Rittich has had a great season overall, especially when you consider his development curve. He performed well as a backup, consistently helping the Flames to, at least, points. As a backup, he never posted a save percentage under .919. And while that was a stretch that couldn’t last, when Mike Smith went down, he faltered; that extra cushion gone, and therein everything flew off the rails.
He had a .848 save percentage in this game. He’s at .908 now. It may be an accurate reflection of his abilities – he did falter in his own right – but games like this aren’t earned. They’ll drag his numbers down, and it’s just not fair to him, to say nothing about playing 60 minutes behind a team that has largely appeared to stop caring.
Everything is a learning opportunity now so just roll with it
On that note, though, get him those starts. Even if the team in front of him won’t play well, it’s still NHL experience he can use and turn into next year.
Brett Kulak played the most out of everybody, with 23:06. So what if he made a poor cross-ice pass that led to the Sharks’ first goal – the season is over anyway, they can go winless the rest of the year and it will not matter one iota, so let Kulak make those mistakes and go over film so he won’t make them when the games actually matter in seven months. In the meantime, give him that ice. It’s of more use to him now than it is to Michael Stone.

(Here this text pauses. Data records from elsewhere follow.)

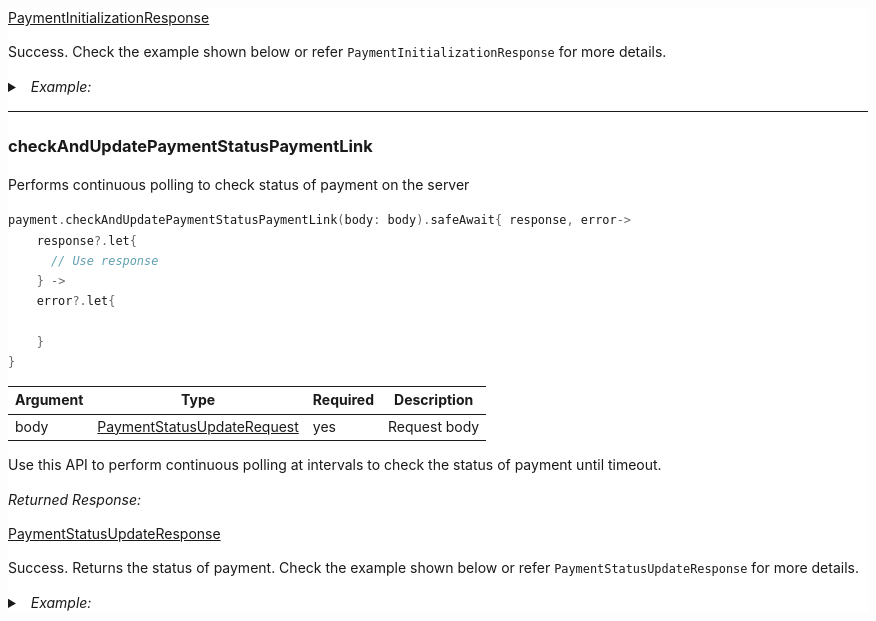 


[PaymentInitializationResponse](#PaymentInitializationResponse)

Success. Check the example shown below or refer `PaymentInitializationResponse` for more details.




<details><summary><i>&nbsp; Example:</i></summary></details>









---


### checkAndUpdatePaymentStatusPaymentLink
Performs continuous polling to check status of payment on the server




```kotlin
payment.checkAndUpdatePaymentStatusPaymentLink(body: body).safeAwait{ response, error->
    response?.let{
      // Use response
    } ->
    error?.let{
      
    } 
}
```





| Argument  |  Type  | Required | Description |
| --------- | -----  | -------- | ----------- |
| body | [PaymentStatusUpdateRequest](#PaymentStatusUpdateRequest) | yes | Request body |


Use this API to perform continuous polling at intervals to check the status of payment until timeout.

*Returned Response:*




[PaymentStatusUpdateResponse](#PaymentStatusUpdateResponse)

Success. Returns the status of payment. Check the example shown below or refer `PaymentStatusUpdateResponse` for more details.




<details><summary><i>&nbsp; Example:</i></summary></details>


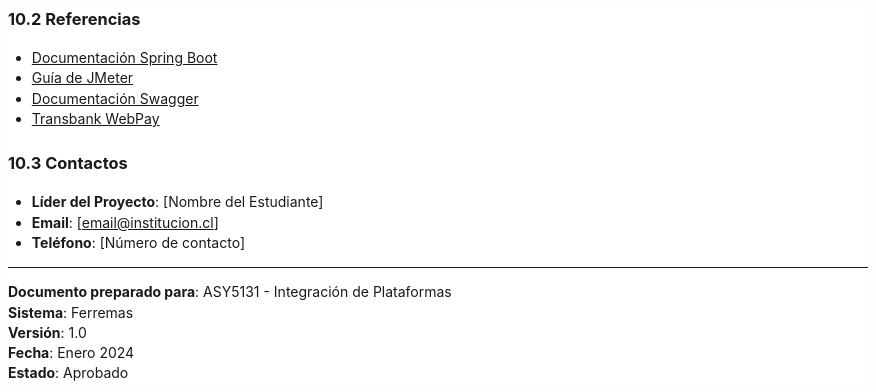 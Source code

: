### 10.2 Referencias
- [Documentación Spring Boot](https://spring.io/projects/spring-boot)
- [Guía de JMeter](https://jmeter.apache.org/usermanual/index.html)
- [Documentación Swagger](https://swagger.io/docs/)
- [Transbank WebPay](https://www.transbankdevelopers.cl/)

### 10.3 Contactos
- **Líder del Proyecto**: [Nombre del Estudiante]
- **Email**: [email@institucion.cl]
- **Teléfono**: [Número de contacto]

---

**Documento preparado para**: ASY5131 - Integración de Plataformas  
**Sistema**: Ferremas  
**Versión**: 1.0  
**Fecha**: Enero 2024  
**Estado**: Aprobado  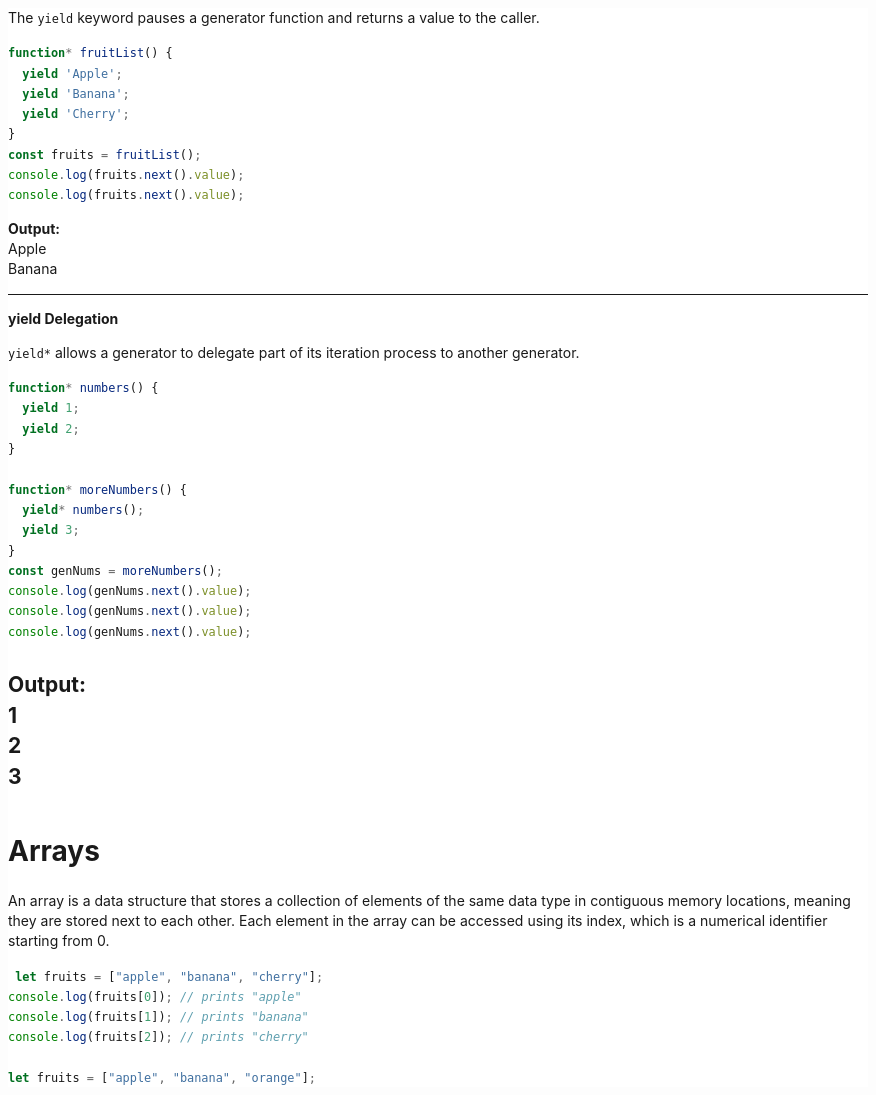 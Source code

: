 The `yield` keyword pauses a generator function and returns a value to the caller.

```js
function* fruitList() {
  yield 'Apple';
  yield 'Banana';
  yield 'Cherry';
}
const fruits = fruitList();
console.log(fruits.next().value);
console.log(fruits.next().value);
```

**Output:**  
Apple  
Banana

---

**yield Delegation**

`yield*` allows a generator to delegate part of its iteration process to another generator.

```js
function* numbers() {
  yield 1;
  yield 2;
}

function* moreNumbers() {
  yield* numbers();
  yield 3;
}
const genNums = moreNumbers();
console.log(genNums.next().value);
console.log(genNums.next().value);
console.log(genNums.next().value);
```

**Output:**  
1  
2  
3
---

# Arrays 
An array is a data structure that stores a collection of elements of the same data type in contiguous memory locations, meaning they are stored next to each other. Each element in the array can be accessed using its index, which is a numerical identifier starting from 0.

```js
 let fruits = ["apple", "banana", "cherry"];
console.log(fruits[0]); // prints "apple"
console.log(fruits[1]); // prints "banana"
console.log(fruits[2]); // prints "cherry"

let fruits = ["apple", "banana", "orange"];

``` 
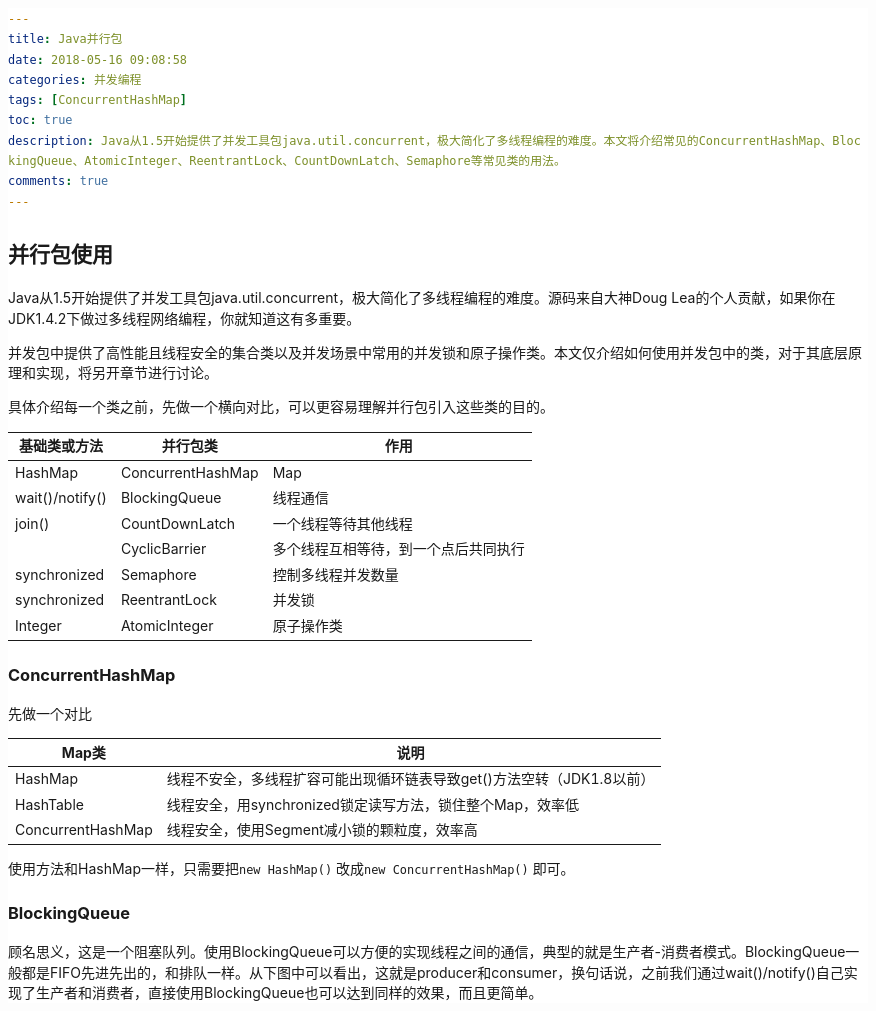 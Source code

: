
 ```yaml
---
title: Java并行包
date: 2018-05-16 09:08:58
categories: 并发编程
tags: [ConcurrentHashMap]
toc: true
description: Java从1.5开始提供了并发工具包java.util.concurrent，极大简化了多线程编程的难度。本文将介绍常见的ConcurrentHashMap、BlockingQueue、AtomicInteger、ReentrantLock、CountDownLatch、Semaphore等常见类的用法。
comments: true
---
```


## 并行包使用

Java从1.5开始提供了并发工具包java.util.concurrent，极大简化了多线程编程的难度。源码来自大神Doug Lea的个人贡献，如果你在JDK1.4.2下做过多线程网络编程，你就知道这有多重要。

并发包中提供了高性能且线程安全的集合类以及并发场景中常用的并发锁和原子操作类。本文仅介绍如何使用并发包中的类，对于其底层原理和实现，将另开章节进行讨论。

具体介绍每一个类之前，先做一个横向对比，可以更容易理解并行包引入这些类的目的。

| 基础类或方法          | 并行包类              | 作用                 |
| --------------- | ----------------- | ------------------ |
| HashMap         | ConcurrentHashMap | Map                |
| wait()/notify() | BlockingQueue     | 线程通信               |
| join()          | CountDownLatch    | 一个线程等待其他线程         |
|                 | CyclicBarrier     | 多个线程互相等待，到一个点后共同执行 |
| synchronized    | Semaphore         | 控制多线程并发数量          |
| synchronized    | ReentrantLock     | 并发锁                |
| Integer         | AtomicInteger     | 原子操作类              |

### ConcurrentHashMap

先做一个对比

| Map类              | 说明                                       |
| ----------------- | ---------------------------------------- |
| HashMap           | 线程不安全，多线程扩容可能出现循环链表导致get()方法空转（JDK1.8以前） |
| HashTable         | 线程安全，用synchronized锁定读写方法，锁住整个Map，效率低     |
| ConcurrentHashMap | 线程安全，使用Segment减小锁的颗粒度，效率高                |

使用方法和HashMap一样，只需要把`new HashMap()` 改成`new ConcurrentHashMap()` 即可。

### BlockingQueue

顾名思义，这是一个阻塞队列。使用BlockingQueue可以方便的实现线程之间的通信，典型的就是生产者-消费者模式。BlockingQueue一般都是FIFO先进先出的，和排队一样。从下图中可以看出，这就是producer和consumer，换句话说，之前我们通过wait()/notify()自己实现了生产者和消费者，直接使用BlockingQueue也可以达到同样的效果，而且更简单。
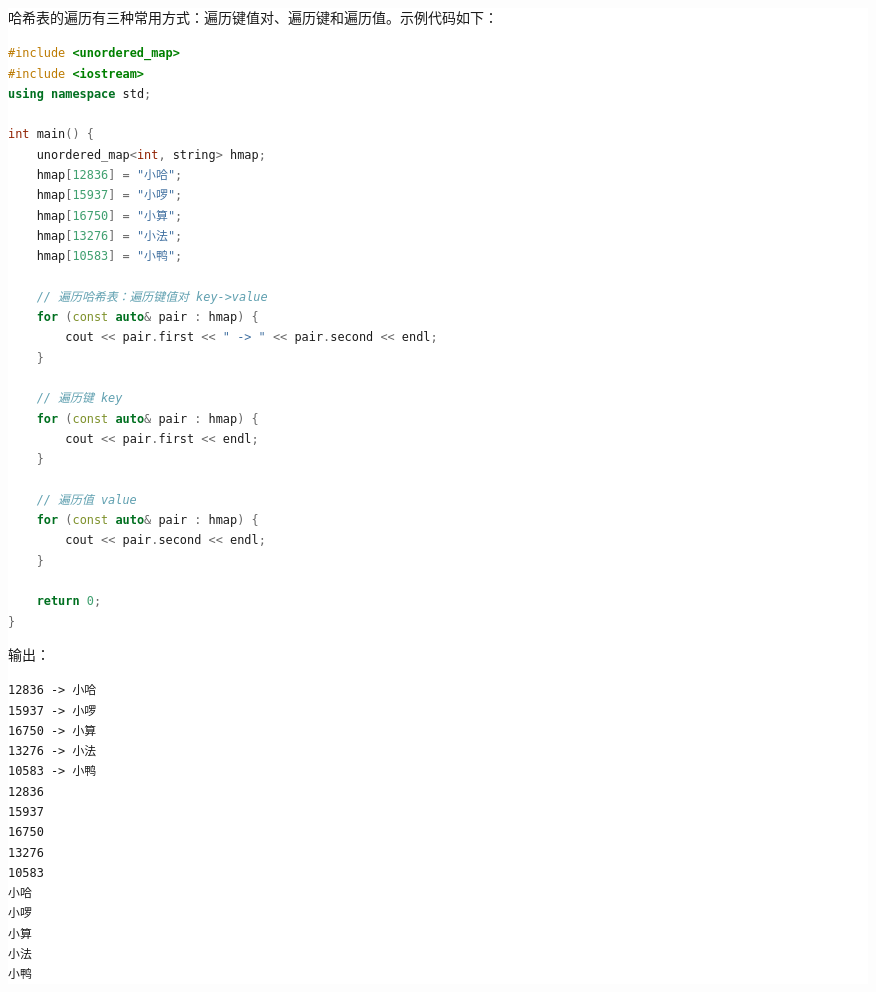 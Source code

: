 哈希表的遍历有三种常用方式：遍历键值对、遍历键和遍历值。示例代码如下：

```cpp
#include <unordered_map>
#include <iostream>
using namespace std;

int main() {
    unordered_map<int, string> hmap;
    hmap[12836] = "小哈";
    hmap[15937] = "小啰";
    hmap[16750] = "小算";
    hmap[13276] = "小法";
    hmap[10583] = "小鸭";

    // 遍历哈希表：遍历键值对 key->value
    for (const auto& pair : hmap) {
        cout << pair.first << " -> " << pair.second << endl;
    }

    // 遍历键 key
    for (const auto& pair : hmap) {
        cout << pair.first << endl;
    }

    // 遍历值 value
    for (const auto& pair : hmap) {
        cout << pair.second << endl;
    }

    return 0;
}
```

输出：

```
12836 -> 小哈
15937 -> 小啰
16750 -> 小算
13276 -> 小法
10583 -> 小鸭
12836
15937
16750
13276
10583
小哈
小啰
小算
小法
小鸭
```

Can Kulak turn into someone who can handle top four minutes? With whatever changes may come this offseason, it might be nice to know that.
Rasmus Andersson played 15:26, the most he’s played this season. He also got 1:58 on the powerplay. He still played the least out of the defence, but if he’s going to be up in the NHL playing out the stretch instead of down in the AHL fighting for a playoff spot, it’s best to make proper use of his time.
Is Nick Shore the fourth line centre of the future? He played 13:40 in the game, including 1:13 on the penalty kill, behind only Troy Brouwer and Mikael Backlund for shorthanded forward time. He’d better be appearing in every remaining game, because all that’s left to look forward to is decisions on next season’s roster.
Just some Dougie Hamilton thoughts
A lot’s being said on the Flames vastly outshooting their opponents. But who is it actually shooting?
For the second game in a row, Dougie Hamilton had a powerplay shot go off the crossbar and turn into a shorthanded goal seconds later. It’s absurd just how bad the Flames’ luck has been this season, but that’s just how it’s been all year. And while it’s no guarantee that the Flames will experience a reversal in fortune next year, it at least does provide some hope that this team isn’t as bad as they appear to be.
I mean, they’re still plenty bad at this point – they’ve completely thrown in the towel – but there’s literally nothing left for them to play for at this point, so… why not?
Hamilton did lead the way with five shots on net though. It was the sixth straight game in which he has accumulated at least five shots. In 24 games this season, he has put at least five shots on net. He has 255 shots this year; only three other Flames are in the 200s, including runner up Johnny Gaudreau, with 221. With 16 goals, he’s still scored the most out of all defencemen in the NHL, and his shots are second league-wide by a fair margin. He plays at least three fewer minutes than the other league-wide leaders.
For the love of god, whoever is in charge of this team next year, put that man on the first powerplay unit and do not take him off for any reason. The Flames have a young, cost-controlled offensive force on their blue line and to not maximize his potential is, well, part of the reason they are where they are.